ZMIANA PRAWA - Nie będzie już wymagany dwuletni staż pracy w administracji, aby objąć funkcję kierowniczą w samorządzie. Wystarczy przepracować trzy lata w dowolnym zawodzie.
Wczoraj w Sejmie odbyło się drugie czytanie rządowego projektu ustawy o pracownikach samorządowych. Zakłada m.in. obowiązek utworzenia w gminach, starostwach powiatowych i urzędach marszałkowskich stanowiska sekretarza. Obecnie w wielu gminach i urzędach miasta nie ma takiego stanowiska.
- Sekretarz ma funkcjonować na wzór dyrektora generalnego w urzędach - przekonuje Adam Leszkiewicz, zastępca szefa Kancelarii Prezesa Rady Ministrów.
Dodaje, że nie będzie mógł, jak dyrektor generalny, tworzyć i być członkiem partii politycznej. Jerzy Rębek, poseł PiS, wskazuje, że zakazanie sekretarzowi uczestnictwa w partii politycznej jest fikcją, bo będą oni zatrudniani przez polityków (np. wójta), a nie jak obecnie przez radę. Podobnego zdania jest Witold Gintowt-Dziewałtowski, członek Rady Służby Publicznej, poseł Lewicy, który uważa, że wymóg apolityczności sekretarza jest niemożliwy do spełnienia.
Ustawa zakłada, że o stanowisko kierownicze w samorządzie będzie mogła ubiegać się osoba z wyższym wykształceniem, która ma co najmniej trzyletni staż pracy lub przez taki sam okres prowadzi działalność gospodarczą i ma wykształcenie wyższe.
- Ma to na celu zachęcenie do pracy w samorządach osób z doświadczeniem menedżerskim lub biznesowym - wyjaśnia Adam Leszkiewicz.
Witold Gintowt-Dziewałtowski wskazuje, że dopuszczenie osób, które prowadzą działalność gospodarczą, do stanowisk kierowniczych może doprowadzić do tego, że będą je obejmować osoby niemające żadnego doświadczenia w zarządzaniu ludźmi. Według niego przepis ten powinien być doprecyzowany o wskazanie rodzaju takiej działalności. Obecnie o stanowisko kierownicze mogą się ubiegać osoby mające dwuletni staż pracy w administracji.
Ustawa przewiduje też likwidację zatrudniania w gminach na podstawie mianowania.

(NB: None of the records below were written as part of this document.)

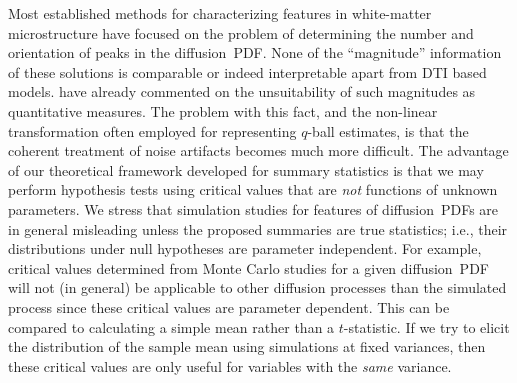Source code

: \documentclass[dvips,aoas,preprint]{imsart}
\numberwithin{equation}{section}
\theoremstyle{plain}
\begin{document}
Most established methods for characterizing features in white-matter
microstructure have focused on the problem of determining the number
and orientation of peaks in the diffusion~PDF.  None of the
``magnitude'' information of these solutions is comparable or indeed
interpretable apart from DTI based models.  \citet{Savadjiev2006} have
already commented on the unsuitability of such magnitudes as
quantitative measures.  The problem with this fact, and the non-linear
transformation often employed for representing $q$-ball estimates, is
that the coherent treatment of noise artifacts becomes much more
difficult.  The advantage of our theoretical framework developed for
summary statistics is that we may perform hypothesis tests using
critical values that are {\em not} functions of unknown parameters.
We stress that simulation studies for features of diffusion~PDFs are
in general misleading unless the proposed summaries are true
statistics; i.e., their distributions under null hypotheses are
parameter independent.  For example, critical values determined from
Monte Carlo studies for a given diffusion~PDF will not (in general) be
applicable to other diffusion processes than the simulated process
since these critical values are parameter dependent.  This can be
compared to calculating a simple mean rather than a $t$-statistic.  If
we try to elicit the distribution of the sample mean using simulations
at fixed variances, then these critical values are only useful for
variables with the {\em same} variance.
\end{document}
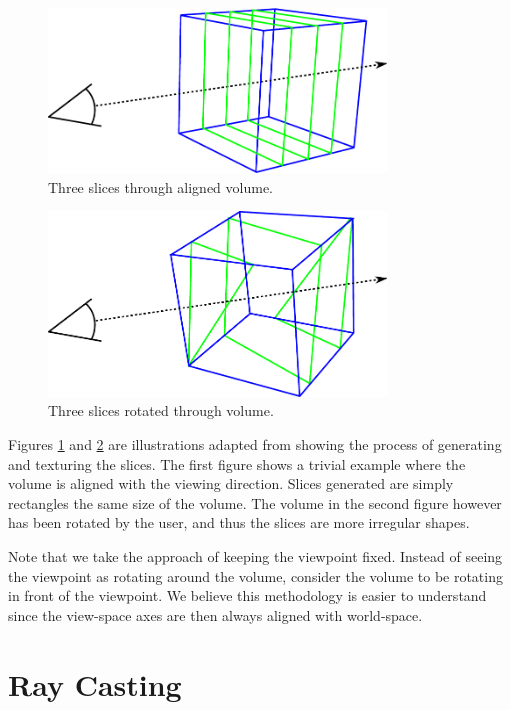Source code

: \documentclass{report}
\begin{document}
\begin{figure}
\centering
\includegraphics[width=0.8\textwidth]{slicing-aligned.pdf}
\caption{Three slices through aligned volume.}
\label{slicing-aligned}
\end{figure}

\begin{figure}
\centering
\includegraphics[width=0.8\textwidth]{slicing-rotated.pdf}
\caption{Three slices rotated through volume.}
\label{slicing-rotated}
\end{figure}

Figures \ref{slicing-aligned} and \ref{slicing-rotated} are illustrations
adapted from \cite{Ikits04} showing the process of generating and texturing the
slices.  The first figure shows a trivial example where the volume is aligned
with the viewing direction.  Slices generated are simply rectangles the same
size of the volume.  The volume in the second figure however has been rotated by
the user, and thus the slices are more irregular shapes.

Note that we take the approach of keeping the viewpoint fixed.  Instead of
seeing the viewpoint as rotating around the volume, consider the volume to be
rotating in front of the viewpoint.  We believe this methodology is easier to
understand since the view-space axes are then always aligned with world-space.

\chapter{Ray Casting}
\end{document}
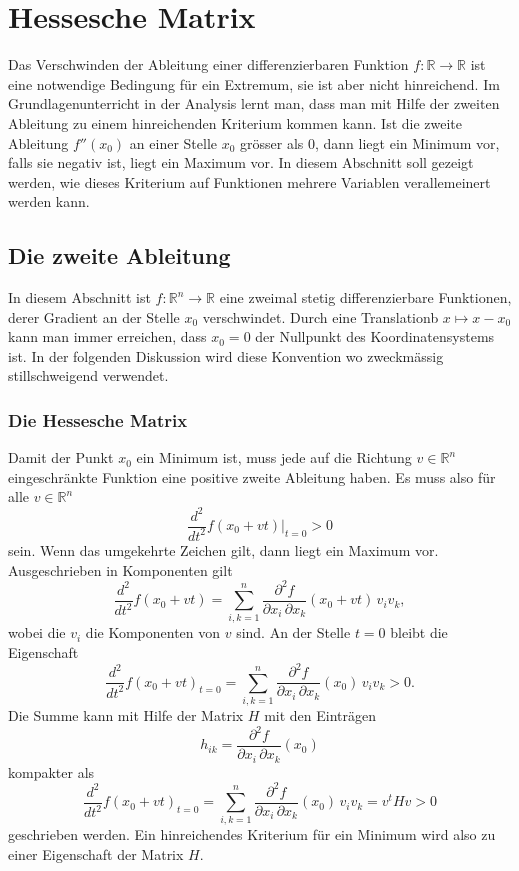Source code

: %
%
%
\section{Hessesche Matrix
\label{buch:fuvar:section:hessesche}}
Das Verschwinden der Ableitung einer differenzierbaren Funktion
$f\colon\mathbb{R}\to\mathbb{R}$ ist eine notwendige Bedingung
für ein Extremum, sie ist aber nicht hinreichend.
Im Grundlagenunterricht in der Analysis lernt man, dass man mit
Hilfe der zweiten Ableitung zu einem hinreichenden Kriterium
kommen kann.
Ist die zweite Ableitung $f''(x_0)$ an einer Stelle $x_0$ grösser
als $0$, dann liegt ein Minimum vor, falls sie negativ ist, liegt
ein Maximum vor.
In diesem Abschnitt soll gezeigt werden, wie dieses Kriterium auf
Funktionen mehrere Variablen verallemeinert werden kann.

%
%
\subsection{Die zweite Ableitung}
In diesem Abschnitt ist $f\colon\mathbb{R}^n\to\mathbb{R}$
eine zweimal stetig differenzierbare Funktionen, derer Gradient
an der Stelle $x_0$ verschwindet.
Durch eine Translationb $x\mapsto x-x_0$ kann man immer erreichen,
dass $x_0=0$ der Nullpunkt des Koordinatensystems ist.
In der folgenden Diskussion wird diese Konvention wo zweckmässig
stillschweigend verwendet.

%
%
\subsubsection{Die Hessesche Matrix}
Damit der Punkt $x_0$ ein Minimum ist, muss jede auf die Richtung
$v\in\mathbb{R}^n$ eingeschränkte Funktion eine positive zweite
Ableitung haben.
Es muss also für alle $v\in\mathbb{R}^n$
\[
\frac{d^2}{dt^2} f(x_0+vt)\bigg|_{t=0}
> 0
\]
sein.
Wenn das umgekehrte Zeichen gilt, dann liegt ein Maximum vor.
Ausgeschrieben in Komponenten gilt
\[
\frac{d^2}{dt^2} f(x_0+vt)
=
\sum_{i,k=1}^n
\frac{\partial^2 f}{\partial x_i\,\partial x_k}(x_0+vt)
\,
v_iv_k,
\]
wobei die $v_i$ die Komponenten von $v$ sind.
An der Stelle $t=0$ bleibt die Eigenschaft
\[
\frac{d^2}{dt^2}f(x_0+vt)_{t=0}
=
\sum_{i,k=1}^n \frac{\partial^2 f}{\partial x_i\,\partial x_k}(x_0) \,v_iv_k
>
0.
\]
Die Summe kann mit Hilfe der Matrix $H$ mit den Einträgen
\[
h_{ik}
=
\frac{\partial^2 f}{\partial x_i\,\partial x_k}(x_0)
\]
kompakter als
\[
\frac{d^2}{dt^2}f(x_0+vt)_{t=0}
=
\sum_{i,k=1}^n \frac{\partial^2 f}{\partial x_i\,\partial x_k}(x_0) \,v_iv_k
=
v^tHv
>
0
\]
geschrieben werden.
Ein hinreichendes Kriterium für ein Minimum wird also zu einer
Eigenschaft der Matrix $H$.


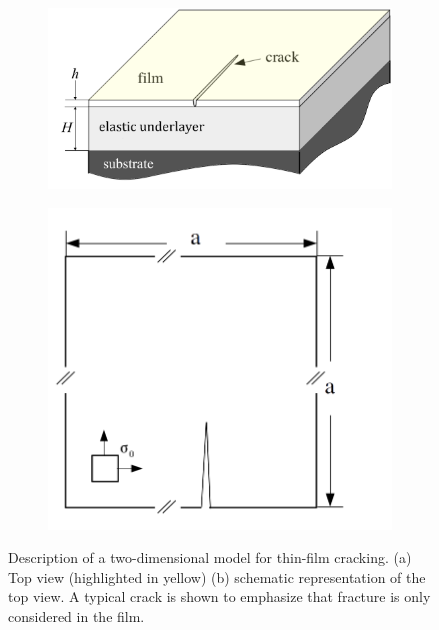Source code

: \begin{figure}[htb!]
  \centering
  \begin{subfigure}[b]{0.35\textwidth}
    \centering
    \includegraphics[width=\textwidth,scale=0.5]{Chapter4/figures/2D/top_view.png}
    \caption{}
  \end{subfigure}
  \hspace{0.1\textwidth}
  \begin{subfigure}[b]{0.3\textwidth}
    \centering
    \includegraphics[width=\textwidth,scale=0.5]{Chapter4/figures/2D/2D_schematic.png}
    \caption{}
  \end{subfigure}
  \caption{Description of a two-dimensional model for thin-film cracking. (a) Top view (highlighted in yellow) (b) schematic representation of the top view. A typical crack is shown to emphasize that fracture is only considered in the film. }
  \label{fig: Chapter4/2D/simplification}
\end{figure}
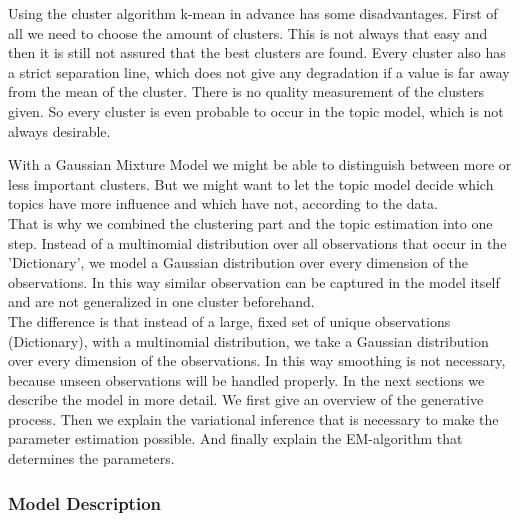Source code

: \documentclass[a4paper,fleqn]{article}
\begin{document}
Using the cluster algorithm k-mean in advance has some disadvantages. First of all we need to choose the amount of clusters. This is not always that easy and then it is still not assured that the best clusters are found. Every cluster also has a strict separation line, which does not give any degradation if a value is far away from the mean of the cluster. There is no quality measurement of the clusters given. So every cluster is even probable to occur in the topic model, which is not always desirable.

With a Gaussian Mixture Model we might be able to distinguish between more or less important clusters. But we might want to let the topic model decide which topics have more influence and which have not, according to the data.\\
That is why we combined the clustering part and the topic estimation into one step. Instead of a multinomial distribution over all observations that occur in the 'Dictionary', we model a Gaussian distribution over every dimension of the observations. In this way similar observation can be captured in the model itself and are not generalized in one cluster beforehand.\\
The difference is that instead of a large, fixed set of unique observations (Dictionary), with a multinomial distribution, we take a Gaussian distribution over every dimension of the observations. In this way smoothing is not necessary, because unseen observations will be handled properly.
In the next sections we describe the model in more detail. We first give an overview of the generative process. Then we explain the variational inference that is necessary to make the parameter estimation possible. And finally explain the EM-algorithm that determines the parameters.


  \subsubsection{Model Description}
  
\end{document}

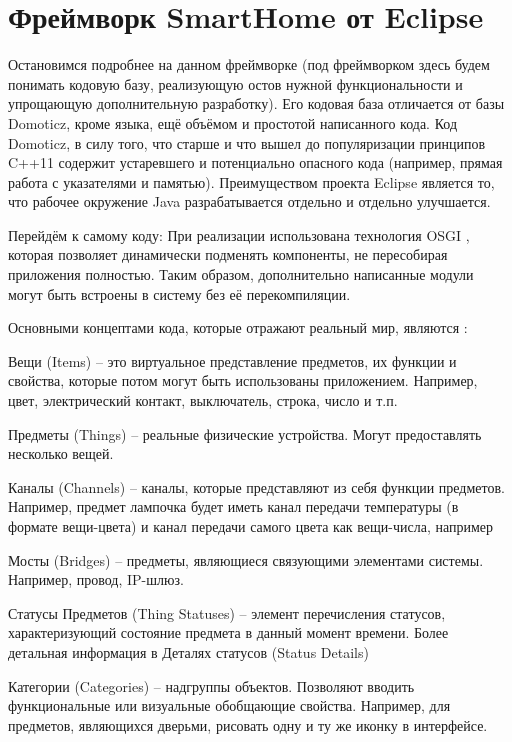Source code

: \section{Фреймворк SmartHome от Eclipse}

Остановимся подробнее на данном фреймворке (под фреймворком здесь будем понимать кодовую базу, реализующую остов нужной функциональности и упрощающую дополнительную разработку).
Его кодовая база отличается от базы Domoticz, кроме языка, ещё объёмом и простотой написанного кода.
Код Domoticz, в силу того, что старше и что вышел до популяризации принципов C++11 содержит устаревшего и потенциально опасного кода (например, прямая работа с указателями и памятью).
Преимуществом проекта Eclipse является то, что рабочее окружение Java разрабатывается отдельно и отдельно улучшается.

Перейдём к самому коду:
При реализации использована технология OSGI \cite{OSGI}, которая позволяет динамически подменять компоненты, не пересобирая приложения полностью.
Таким образом, дополнительно написанные модули могут быть встроены в систему без её перекомпиляции.

Основными концептами кода, которые отражают реальный мир, являются \cite{EclipseDoc}:
\begin{list}{}{}
    \item Вещи (Items) -- это виртуальное представление предметов, их функции и свойства, которые потом могут быть использованы приложением. Например, цвет, электрический контакт, выключатель, строка, число и т.п.
    \item Предметы (Things) -- реальные физические устройства. Могут предоставлять несколько вещей.
    \item Каналы (Channels) -- каналы, которые представляют из себя функции предметов. Например, предмет лампочка будет иметь канал передачи температуры (в формате вещи-цвета) и канал передачи самого цвета как вещи-числа, например
    \item Мосты (Bridges) -- предметы, являющиеся связующими элементами системы. Например, провод, IP-шлюз.
    \item Статусы Предметов (Thing Statuses) -- элемент перечисления статусов, характеризующий состояние предмета в данный момент времени. Более детальная информация в Деталях статусов (Status Details)
    \item Категории (Categories) -- надгруппы объектов. Позволяют вводить функциональные или визуальные обобщающие свойства. Например, для предметов, являющихся дверьми, рисовать одну и ту же иконку в интерфейсе.
\end{list}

- Pracownicy mianowani stracą swój status 1 stycznia 2012 r., a ich stosunek pracy zostanie przekształcony w umowę na czas nieokreślony - wyjaśnia Halina Rozpondek, poseł sprawozdawca PO.
Samorządowcy będą teraz zatrudniani na podstawie wyboru, powołania i umowy o pracę. Nabór kandydatów na wolne stanowiska, w tym także kierownicze, ma być otwarty i konkurencyjny. Pracownicy, którzy będą dobrze i sumiennie wykonywać obowiązki, mogą zostać przeniesieni na wyższe stanowisko. Przeniesienie ma się odbywać w ramach wolnych stanowisk, na które nie został przeprowadzony nabór. Samorządy nie będą więc już musiały przeprowadzać na każde wolne stanowisko otwartego naboru.
Wzorem ustawy o służbie cywilnej osoby, które po raz pierwszy podejmują pracę w samorządach, będą musiały odbyć służbę przygotowawczą. Będzie się ona kończyć egzaminem. Zdaniem Haliny Rozpondek dzięki odbyciu służby przygotowawczej pracownicy będą lepiej przygotowani do wykonywania swoich obowiązków. Ustawa zakłada też, że o niektóre stanowiska w samorządzie będą mogli ubiegać się obywatele UE i państw, które na podstawie umów międzynarodowych mają możliwość zatrudnienia w Polsce. Osoby te będą musiały wykazać się znajomością języka polskiego. Zmieni się także czas pracy urzędników. Będzie bardziej elastyczny i wyniesie przeciętnie 40 godzin tygodniowo i osiem godzin dziennie.